Only the lines below from the one containing "A background from" to the one containing "A further peaking" should be repeated, both included and unchanged.

=== Begin Enclosure ===

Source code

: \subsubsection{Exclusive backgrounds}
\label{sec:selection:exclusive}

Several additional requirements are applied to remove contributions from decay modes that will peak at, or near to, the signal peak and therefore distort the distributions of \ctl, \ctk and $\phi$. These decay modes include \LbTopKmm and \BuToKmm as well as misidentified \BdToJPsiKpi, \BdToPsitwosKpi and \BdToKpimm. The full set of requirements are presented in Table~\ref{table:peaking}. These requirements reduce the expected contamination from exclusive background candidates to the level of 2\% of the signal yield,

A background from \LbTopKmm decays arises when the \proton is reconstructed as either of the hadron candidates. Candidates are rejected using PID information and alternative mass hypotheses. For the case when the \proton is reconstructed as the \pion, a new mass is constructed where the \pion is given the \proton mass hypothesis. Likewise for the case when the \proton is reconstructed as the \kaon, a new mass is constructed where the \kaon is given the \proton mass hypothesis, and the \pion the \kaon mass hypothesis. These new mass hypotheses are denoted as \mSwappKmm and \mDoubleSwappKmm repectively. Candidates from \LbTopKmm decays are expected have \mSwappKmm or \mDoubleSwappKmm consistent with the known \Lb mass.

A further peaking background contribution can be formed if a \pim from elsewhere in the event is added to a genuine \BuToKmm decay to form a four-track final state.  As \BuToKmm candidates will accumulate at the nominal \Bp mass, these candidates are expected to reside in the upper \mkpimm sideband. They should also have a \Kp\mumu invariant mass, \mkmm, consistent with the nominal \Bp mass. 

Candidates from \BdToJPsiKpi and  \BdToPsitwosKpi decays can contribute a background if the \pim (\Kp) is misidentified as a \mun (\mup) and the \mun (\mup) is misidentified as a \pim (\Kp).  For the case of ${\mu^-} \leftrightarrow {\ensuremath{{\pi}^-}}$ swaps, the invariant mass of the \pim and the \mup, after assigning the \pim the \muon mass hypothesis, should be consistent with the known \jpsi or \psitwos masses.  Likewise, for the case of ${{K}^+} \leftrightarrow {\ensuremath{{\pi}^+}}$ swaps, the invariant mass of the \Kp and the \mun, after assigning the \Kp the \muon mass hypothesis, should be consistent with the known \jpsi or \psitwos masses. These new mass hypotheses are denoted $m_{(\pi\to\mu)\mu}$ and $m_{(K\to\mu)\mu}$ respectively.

=== End Enclosure ===

__Solution to this task__:
A background from \LbTopKmm decays arises when the \proton is reconstructed as either of the hadron candidates. Candidates are rejected using PID information and alternative mass hypotheses. For the case when the \proton is reconstructed as the \pion, a new mass is constructed where the \pion is given the \proton mass hypothesis. Likewise for the case when the \proton is reconstructed as the \kaon, a new mass is constructed where the \kaon is given the \proton mass hypothesis, and the \pion the \kaon mass hypothesis. These new mass hypotheses are denoted as \mSwappKmm and \mDoubleSwappKmm repectively. Candidates from \LbTopKmm decays are expected have \mSwappKmm or \mDoubleSwappKmm consistent with the known \Lb mass.

A further peaking background contribution can be formed if a \pim from elsewhere in the event is added to a genuine \BuToKmm decay to form a four-track final state.  As \BuToKmm candidates will accumulate at the nominal \Bp mass, these candidates are expected to reside in the upper \mkpimm sideband. They should also have a \Kp\mumu invariant mass, \mkmm, consistent with the nominal \Bp mass. 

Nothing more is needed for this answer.